An old bugaboo from my youth returned this week in the guise of being made a benchwarmer. For kickball.
This weekend was the big kickball playoffs/tournament and I guess I was the designated benchwarmer. Which is fine except for the fact that I was also the only male benchwarmer. We had just enough guys so that only one guy needed to sit out every inning. Normally, this would mean some sort of rotation so that everyone would play at least the entire game. That is, if the people running the team were cool. Instead they decided that it being the playoffs and all they needed to have their best people playing most of the game and the weaker players playing only a few innings at best. I was the weaker player. This despite the fact I’m not that bad of a player. In fact, I’m pretty good at kickball. I still have a bit of a pock mark on the back of my wrist left from a nasty cut I got from making a diving catch into foul territory, into another field, from a couple of weeks ago. I can catch big, red balls as well as anyone. All of which is why I think there was also an element of cool kids versus non-cool kids and did I mention this was all way too much like being a kid again?
At one point, I got a little uppity and went out onto the field when I wasn’t supposed to. When one of the captains saw me, he told me to sit down and let someone else play. When I told him I’d been sitting all day, he said something along the lines of "that’s because we want to win."
When I was younger, stuff like that happened a bit more than I’d like to admit it. In fact, due to a suck-ass High school soccer coach, I pretty much gave up on organized sports for awhile. But now that I’m much older, my first reaction was "I’m 37 years old. I’m too old for this shit."
Now when I saw that I’m too old for this shit, I don’t mean it in terms of respecting your elders, although that’s a bit of it. It’s more like when you get older, and actually it’s one of the few better parts, you have a better sense of what’s b.s. and what’s not. That attitude is total b.s. It’s lame. The fact that it came from some snot nosed kid in his early twenties makes it that much lamer ("why, when I was your age…."). And people who actually say things like that, well, the jerk store called and they want him back.

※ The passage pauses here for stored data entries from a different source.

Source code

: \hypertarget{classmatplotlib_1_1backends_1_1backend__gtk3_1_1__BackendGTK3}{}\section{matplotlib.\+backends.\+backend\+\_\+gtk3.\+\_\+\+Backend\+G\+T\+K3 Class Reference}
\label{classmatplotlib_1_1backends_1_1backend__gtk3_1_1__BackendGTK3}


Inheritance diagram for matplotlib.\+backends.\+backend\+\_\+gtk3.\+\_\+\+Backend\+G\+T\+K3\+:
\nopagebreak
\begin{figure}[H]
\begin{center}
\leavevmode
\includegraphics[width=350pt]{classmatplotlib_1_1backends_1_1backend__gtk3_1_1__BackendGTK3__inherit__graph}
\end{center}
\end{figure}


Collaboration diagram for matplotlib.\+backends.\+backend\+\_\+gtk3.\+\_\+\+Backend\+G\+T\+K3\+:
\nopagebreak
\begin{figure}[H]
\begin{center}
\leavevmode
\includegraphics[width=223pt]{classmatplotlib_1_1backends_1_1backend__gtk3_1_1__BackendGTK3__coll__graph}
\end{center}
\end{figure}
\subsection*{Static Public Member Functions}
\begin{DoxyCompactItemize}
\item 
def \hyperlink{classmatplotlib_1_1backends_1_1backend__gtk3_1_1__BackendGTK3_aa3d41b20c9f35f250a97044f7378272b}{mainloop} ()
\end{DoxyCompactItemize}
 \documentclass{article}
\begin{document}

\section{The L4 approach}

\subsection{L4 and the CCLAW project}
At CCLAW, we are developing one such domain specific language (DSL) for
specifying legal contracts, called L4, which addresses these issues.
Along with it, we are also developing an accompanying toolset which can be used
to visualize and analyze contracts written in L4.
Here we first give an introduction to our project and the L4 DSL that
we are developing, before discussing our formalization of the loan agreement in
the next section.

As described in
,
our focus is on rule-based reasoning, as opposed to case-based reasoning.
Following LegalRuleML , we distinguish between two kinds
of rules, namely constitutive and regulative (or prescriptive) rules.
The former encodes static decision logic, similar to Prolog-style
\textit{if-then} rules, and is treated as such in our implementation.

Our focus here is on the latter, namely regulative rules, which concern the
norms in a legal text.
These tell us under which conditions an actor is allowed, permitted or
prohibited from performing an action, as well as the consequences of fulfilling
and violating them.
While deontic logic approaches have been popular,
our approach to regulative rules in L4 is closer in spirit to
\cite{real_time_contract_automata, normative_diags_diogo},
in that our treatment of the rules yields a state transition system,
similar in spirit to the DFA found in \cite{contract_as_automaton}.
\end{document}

The other problem with something like this is that I’ve played enough sports and watched enough sports to realize that being stuck in that position is a no-win situation. Which is why I hate those situations. It’s sports. It’s about winning. It’s about giving one for the team. Don’t say anything and you come off as a team player. Complain and you’re not a team player. You’re a malcontent. You’re the guy who whined about not playing when the team is going to levels of playoff kickball that they have never achieved before. If it was professional sports, I’d be the guy all the sports columnists say should be traded or released or railed against on "Pardon the Interruption."
All of which is true, except for one thing- we’re talking about kickball here.
So what did I do? I went to the sidelines and brooded. Like usual. Except this time, I didn’t do the "woe is me" brood. I brooded angrily. And I didn’t really root for us to win. And then I bailed on the end-of-the-season party to read "Harry Potter." That’ll show them to mess with me.
Oh, and, of course, I did what bloggers do- I totally called them out online in front of the four people who read this, two of whom are travelling right now and not reading it. Fuckers.